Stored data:
⁂

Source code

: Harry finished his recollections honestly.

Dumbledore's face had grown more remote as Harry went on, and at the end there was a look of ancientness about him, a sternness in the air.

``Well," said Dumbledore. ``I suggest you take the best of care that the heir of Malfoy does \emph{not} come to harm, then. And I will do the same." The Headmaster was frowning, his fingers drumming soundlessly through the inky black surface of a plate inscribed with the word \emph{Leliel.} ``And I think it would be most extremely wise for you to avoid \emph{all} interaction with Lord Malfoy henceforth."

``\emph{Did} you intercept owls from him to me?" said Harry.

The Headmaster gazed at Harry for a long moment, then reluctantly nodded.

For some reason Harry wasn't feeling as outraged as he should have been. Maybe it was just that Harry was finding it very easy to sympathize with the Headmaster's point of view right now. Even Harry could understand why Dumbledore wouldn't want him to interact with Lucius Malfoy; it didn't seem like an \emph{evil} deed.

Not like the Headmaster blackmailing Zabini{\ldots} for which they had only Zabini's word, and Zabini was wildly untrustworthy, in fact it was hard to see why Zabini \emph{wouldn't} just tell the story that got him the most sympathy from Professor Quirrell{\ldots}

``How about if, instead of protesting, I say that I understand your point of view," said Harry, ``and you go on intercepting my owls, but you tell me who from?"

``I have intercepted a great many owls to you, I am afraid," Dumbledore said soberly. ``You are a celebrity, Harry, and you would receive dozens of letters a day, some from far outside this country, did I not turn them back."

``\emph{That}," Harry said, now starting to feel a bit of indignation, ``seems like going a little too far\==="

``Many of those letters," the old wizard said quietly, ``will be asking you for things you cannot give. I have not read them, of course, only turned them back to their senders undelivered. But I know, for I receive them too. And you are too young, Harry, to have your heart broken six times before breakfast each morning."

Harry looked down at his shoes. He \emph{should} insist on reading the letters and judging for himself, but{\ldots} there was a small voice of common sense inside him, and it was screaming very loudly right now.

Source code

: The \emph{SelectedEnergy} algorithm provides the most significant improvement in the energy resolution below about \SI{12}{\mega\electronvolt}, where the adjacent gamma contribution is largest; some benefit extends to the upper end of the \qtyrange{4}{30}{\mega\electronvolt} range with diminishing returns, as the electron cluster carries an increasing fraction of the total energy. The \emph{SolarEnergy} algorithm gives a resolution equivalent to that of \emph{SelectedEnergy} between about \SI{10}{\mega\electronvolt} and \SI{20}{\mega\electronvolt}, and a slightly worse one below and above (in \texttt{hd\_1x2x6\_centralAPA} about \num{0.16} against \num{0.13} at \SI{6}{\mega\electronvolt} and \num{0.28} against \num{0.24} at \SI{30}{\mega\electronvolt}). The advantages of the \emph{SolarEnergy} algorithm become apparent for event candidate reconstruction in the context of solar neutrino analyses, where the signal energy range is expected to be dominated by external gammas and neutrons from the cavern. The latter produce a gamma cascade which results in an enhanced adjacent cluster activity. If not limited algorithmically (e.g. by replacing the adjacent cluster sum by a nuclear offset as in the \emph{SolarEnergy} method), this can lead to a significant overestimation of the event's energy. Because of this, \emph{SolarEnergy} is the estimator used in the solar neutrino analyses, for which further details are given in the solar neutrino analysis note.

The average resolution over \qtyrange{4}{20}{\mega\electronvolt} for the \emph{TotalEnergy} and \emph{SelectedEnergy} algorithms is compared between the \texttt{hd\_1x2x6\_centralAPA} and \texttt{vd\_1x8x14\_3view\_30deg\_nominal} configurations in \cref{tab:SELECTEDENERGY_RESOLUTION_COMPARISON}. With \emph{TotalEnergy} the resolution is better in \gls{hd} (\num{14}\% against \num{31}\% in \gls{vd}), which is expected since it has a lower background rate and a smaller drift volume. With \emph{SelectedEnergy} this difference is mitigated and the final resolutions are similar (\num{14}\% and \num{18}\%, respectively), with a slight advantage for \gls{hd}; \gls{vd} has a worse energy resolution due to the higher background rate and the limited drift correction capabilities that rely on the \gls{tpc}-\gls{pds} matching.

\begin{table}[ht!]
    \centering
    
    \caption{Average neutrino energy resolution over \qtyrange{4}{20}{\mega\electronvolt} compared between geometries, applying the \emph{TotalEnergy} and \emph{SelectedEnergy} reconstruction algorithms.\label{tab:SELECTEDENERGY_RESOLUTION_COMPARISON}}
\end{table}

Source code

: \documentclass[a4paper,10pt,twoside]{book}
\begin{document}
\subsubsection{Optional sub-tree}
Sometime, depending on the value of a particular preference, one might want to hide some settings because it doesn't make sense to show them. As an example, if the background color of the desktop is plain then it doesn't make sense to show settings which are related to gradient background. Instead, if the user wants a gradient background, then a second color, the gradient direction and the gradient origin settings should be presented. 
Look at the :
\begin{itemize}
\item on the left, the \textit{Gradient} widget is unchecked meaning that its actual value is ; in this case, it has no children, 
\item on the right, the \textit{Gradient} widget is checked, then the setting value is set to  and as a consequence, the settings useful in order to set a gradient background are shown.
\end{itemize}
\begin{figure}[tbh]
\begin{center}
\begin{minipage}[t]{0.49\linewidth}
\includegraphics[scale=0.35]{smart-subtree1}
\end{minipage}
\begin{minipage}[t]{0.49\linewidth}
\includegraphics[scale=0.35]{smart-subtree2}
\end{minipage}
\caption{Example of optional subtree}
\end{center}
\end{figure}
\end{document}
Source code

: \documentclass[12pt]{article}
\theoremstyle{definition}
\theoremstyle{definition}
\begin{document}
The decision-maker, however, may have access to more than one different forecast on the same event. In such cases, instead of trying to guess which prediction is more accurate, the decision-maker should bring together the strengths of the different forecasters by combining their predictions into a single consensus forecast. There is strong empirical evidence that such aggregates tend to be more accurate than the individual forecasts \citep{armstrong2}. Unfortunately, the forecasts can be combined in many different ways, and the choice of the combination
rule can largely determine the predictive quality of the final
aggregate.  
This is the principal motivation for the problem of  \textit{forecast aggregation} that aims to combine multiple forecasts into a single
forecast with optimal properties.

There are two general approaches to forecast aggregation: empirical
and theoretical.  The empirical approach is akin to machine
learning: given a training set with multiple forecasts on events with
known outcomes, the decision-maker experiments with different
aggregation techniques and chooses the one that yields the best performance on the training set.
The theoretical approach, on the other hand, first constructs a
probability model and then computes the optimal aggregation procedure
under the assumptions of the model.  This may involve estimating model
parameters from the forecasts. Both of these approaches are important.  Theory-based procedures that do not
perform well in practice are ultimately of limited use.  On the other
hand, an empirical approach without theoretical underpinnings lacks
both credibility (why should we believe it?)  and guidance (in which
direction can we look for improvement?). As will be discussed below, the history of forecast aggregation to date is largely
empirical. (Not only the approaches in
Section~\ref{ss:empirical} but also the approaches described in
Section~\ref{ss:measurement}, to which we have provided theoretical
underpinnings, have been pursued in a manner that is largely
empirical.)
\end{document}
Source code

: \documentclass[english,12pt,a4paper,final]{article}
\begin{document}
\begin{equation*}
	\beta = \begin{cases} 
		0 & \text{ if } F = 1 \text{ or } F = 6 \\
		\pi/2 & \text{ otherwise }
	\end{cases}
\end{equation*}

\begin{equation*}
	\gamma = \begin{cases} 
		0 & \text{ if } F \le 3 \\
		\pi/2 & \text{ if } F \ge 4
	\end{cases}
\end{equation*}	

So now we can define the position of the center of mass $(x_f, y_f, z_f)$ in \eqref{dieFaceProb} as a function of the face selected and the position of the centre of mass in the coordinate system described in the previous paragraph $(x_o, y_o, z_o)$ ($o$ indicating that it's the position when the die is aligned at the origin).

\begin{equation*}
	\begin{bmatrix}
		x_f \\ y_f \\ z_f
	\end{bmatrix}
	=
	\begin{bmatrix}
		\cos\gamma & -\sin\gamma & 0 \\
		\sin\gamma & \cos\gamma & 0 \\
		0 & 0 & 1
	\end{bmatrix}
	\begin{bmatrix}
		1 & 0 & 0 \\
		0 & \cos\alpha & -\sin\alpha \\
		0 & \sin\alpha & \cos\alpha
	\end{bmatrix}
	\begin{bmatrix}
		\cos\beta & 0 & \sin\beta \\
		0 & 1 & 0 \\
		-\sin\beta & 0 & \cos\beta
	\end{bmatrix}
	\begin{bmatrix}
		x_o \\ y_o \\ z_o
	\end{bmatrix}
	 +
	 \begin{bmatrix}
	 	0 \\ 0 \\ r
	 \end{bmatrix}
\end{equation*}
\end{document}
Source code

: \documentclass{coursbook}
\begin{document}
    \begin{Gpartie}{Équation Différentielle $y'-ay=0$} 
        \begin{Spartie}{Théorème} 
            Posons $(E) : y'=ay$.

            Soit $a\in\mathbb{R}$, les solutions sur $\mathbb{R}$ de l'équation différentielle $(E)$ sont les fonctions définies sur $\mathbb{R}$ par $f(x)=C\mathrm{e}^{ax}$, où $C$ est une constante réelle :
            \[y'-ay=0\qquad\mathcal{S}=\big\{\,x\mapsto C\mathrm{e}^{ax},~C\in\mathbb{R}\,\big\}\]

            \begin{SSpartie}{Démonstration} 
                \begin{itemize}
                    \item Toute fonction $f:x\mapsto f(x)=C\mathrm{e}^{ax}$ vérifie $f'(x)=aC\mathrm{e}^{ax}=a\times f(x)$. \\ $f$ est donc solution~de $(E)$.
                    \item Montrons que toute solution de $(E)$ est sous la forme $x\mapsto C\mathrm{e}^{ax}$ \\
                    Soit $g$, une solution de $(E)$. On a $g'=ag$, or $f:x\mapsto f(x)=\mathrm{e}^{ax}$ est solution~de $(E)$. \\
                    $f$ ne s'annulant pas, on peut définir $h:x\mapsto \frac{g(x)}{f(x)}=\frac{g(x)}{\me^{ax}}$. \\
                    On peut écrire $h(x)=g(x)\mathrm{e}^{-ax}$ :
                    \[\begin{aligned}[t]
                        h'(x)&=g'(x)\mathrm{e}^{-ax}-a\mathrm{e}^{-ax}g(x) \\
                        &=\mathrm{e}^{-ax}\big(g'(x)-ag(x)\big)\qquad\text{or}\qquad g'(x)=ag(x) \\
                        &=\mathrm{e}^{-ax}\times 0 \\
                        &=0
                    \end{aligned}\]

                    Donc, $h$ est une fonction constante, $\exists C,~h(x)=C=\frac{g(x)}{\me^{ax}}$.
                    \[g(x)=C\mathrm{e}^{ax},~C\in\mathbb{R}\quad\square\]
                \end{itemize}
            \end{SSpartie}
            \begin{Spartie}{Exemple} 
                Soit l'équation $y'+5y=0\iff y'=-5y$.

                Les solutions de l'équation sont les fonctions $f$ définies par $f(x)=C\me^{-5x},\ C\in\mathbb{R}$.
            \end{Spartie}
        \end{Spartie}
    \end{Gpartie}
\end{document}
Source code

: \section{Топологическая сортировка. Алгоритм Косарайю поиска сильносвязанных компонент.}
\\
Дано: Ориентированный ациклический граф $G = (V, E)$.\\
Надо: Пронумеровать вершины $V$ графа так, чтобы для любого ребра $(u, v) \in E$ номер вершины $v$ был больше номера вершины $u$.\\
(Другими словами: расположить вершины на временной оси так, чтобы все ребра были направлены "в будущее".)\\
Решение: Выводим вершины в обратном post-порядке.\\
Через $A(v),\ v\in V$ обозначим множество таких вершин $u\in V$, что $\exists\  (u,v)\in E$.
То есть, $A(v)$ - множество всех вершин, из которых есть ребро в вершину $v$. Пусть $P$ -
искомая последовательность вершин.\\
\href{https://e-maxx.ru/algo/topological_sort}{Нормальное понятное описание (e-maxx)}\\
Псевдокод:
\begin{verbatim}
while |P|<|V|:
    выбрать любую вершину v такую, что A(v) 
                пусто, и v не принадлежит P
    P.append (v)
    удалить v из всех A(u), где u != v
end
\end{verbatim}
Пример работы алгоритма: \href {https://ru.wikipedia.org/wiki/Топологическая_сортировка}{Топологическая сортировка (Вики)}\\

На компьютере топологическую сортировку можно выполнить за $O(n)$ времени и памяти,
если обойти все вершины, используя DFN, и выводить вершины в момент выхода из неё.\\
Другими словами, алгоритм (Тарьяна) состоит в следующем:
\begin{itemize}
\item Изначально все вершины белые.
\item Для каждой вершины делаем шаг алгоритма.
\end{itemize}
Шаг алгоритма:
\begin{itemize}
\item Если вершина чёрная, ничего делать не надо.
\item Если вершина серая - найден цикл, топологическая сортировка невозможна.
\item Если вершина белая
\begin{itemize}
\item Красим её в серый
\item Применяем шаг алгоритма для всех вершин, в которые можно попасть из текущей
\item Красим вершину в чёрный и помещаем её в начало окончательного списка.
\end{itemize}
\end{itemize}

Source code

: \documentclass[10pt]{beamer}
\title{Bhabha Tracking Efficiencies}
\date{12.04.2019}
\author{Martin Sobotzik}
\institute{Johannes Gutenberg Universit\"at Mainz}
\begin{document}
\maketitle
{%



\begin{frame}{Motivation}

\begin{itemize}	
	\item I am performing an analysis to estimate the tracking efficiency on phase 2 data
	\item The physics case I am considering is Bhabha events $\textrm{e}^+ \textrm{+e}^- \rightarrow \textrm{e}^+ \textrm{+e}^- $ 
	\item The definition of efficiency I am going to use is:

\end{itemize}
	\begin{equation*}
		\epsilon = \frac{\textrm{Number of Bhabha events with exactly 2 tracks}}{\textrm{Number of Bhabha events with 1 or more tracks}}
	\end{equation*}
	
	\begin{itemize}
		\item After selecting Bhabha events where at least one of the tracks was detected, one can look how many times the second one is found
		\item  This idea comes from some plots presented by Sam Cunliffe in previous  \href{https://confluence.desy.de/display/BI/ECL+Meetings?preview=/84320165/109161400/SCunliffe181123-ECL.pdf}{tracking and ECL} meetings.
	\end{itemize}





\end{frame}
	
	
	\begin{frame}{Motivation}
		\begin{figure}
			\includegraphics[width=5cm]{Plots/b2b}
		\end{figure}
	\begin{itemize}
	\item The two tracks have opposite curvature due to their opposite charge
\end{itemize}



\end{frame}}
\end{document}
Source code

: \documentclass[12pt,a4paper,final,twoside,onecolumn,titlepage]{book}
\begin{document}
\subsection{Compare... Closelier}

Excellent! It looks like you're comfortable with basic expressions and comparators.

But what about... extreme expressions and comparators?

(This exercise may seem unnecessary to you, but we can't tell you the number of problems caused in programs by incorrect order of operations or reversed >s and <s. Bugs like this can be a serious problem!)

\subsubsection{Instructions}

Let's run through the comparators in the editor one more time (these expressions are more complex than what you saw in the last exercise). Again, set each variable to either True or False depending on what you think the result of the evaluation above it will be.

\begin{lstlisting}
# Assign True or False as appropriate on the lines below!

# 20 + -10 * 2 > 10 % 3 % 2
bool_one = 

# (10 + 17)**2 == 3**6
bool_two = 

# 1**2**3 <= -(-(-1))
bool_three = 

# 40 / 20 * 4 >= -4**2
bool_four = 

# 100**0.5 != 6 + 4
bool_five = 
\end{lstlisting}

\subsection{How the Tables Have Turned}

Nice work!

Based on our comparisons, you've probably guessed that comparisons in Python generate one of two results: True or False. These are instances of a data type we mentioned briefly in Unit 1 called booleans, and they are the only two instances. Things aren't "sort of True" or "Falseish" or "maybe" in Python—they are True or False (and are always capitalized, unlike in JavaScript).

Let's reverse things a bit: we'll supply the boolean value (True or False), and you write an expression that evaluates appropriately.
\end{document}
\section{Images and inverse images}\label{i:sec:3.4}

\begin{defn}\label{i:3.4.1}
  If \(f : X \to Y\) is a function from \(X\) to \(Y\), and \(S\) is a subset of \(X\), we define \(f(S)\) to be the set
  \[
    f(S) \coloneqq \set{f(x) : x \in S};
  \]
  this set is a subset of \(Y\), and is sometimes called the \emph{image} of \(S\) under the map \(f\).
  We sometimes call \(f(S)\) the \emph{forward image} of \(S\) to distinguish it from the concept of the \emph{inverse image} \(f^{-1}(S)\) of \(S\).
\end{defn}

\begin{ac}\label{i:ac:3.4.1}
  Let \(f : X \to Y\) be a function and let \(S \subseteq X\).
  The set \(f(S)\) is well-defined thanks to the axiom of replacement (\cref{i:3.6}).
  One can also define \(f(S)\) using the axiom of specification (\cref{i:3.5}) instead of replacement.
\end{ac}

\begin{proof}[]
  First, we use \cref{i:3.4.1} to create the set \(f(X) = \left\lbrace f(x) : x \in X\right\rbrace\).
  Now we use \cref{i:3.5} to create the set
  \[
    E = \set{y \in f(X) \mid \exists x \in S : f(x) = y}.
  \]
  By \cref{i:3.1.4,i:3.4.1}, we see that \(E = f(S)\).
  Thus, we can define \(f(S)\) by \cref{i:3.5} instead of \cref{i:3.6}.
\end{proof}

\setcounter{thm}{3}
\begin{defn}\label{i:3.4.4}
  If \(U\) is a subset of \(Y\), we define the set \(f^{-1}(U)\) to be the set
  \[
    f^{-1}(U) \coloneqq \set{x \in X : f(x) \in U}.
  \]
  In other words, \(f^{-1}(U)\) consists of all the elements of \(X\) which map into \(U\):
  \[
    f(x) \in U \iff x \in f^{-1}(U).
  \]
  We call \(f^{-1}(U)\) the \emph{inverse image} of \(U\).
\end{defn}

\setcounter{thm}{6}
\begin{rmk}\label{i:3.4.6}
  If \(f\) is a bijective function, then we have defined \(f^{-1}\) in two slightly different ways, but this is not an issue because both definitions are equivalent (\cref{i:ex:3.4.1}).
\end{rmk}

⁂

● Instructions for the task:
Please give back, exactly as it stands above, the stretch from the line with "The definition of" through the line with "But what about...", and no line outside it.

● Output for this exercise:
	\item The definition of efficiency I am going to use is:

\end{itemize}
	\begin{equation*}
		\epsilon = \frac{\textrm{Number of Bhabha events with exactly 2 tracks}}{\textrm{Number of Bhabha events with 1 or more tracks}}
	\end{equation*}
	
	\begin{itemize}
		\item After selecting Bhabha events where at least one of the tracks was detected, one can look how many times the second one is found
		\item  This idea comes from some plots presented by Sam Cunliffe in previous  \href{https://confluence.desy.de/display/BI/ECL+Meetings?preview=/84320165/109161400/SCunliffe181123-ECL.pdf}{tracking and ECL} meetings.
	\end{itemize}





\end{frame}
	
	
	\begin{frame}{Motivation}
		\begin{figure}
			\includegraphics[width=5cm]{Plots/b2b}
		\end{figure}
	\begin{itemize}
	\item The two tracks have opposite curvature due to their opposite charge
\end{itemize}



\end{frame}}
\end{document}
Source code

: \documentclass[12pt,a4paper,final,twoside,onecolumn,titlepage]{book}
\begin{document}
\subsection{Compare... Closelier}

Excellent! It looks like you're comfortable with basic expressions and comparators.

But what about... extreme expressions and comparators?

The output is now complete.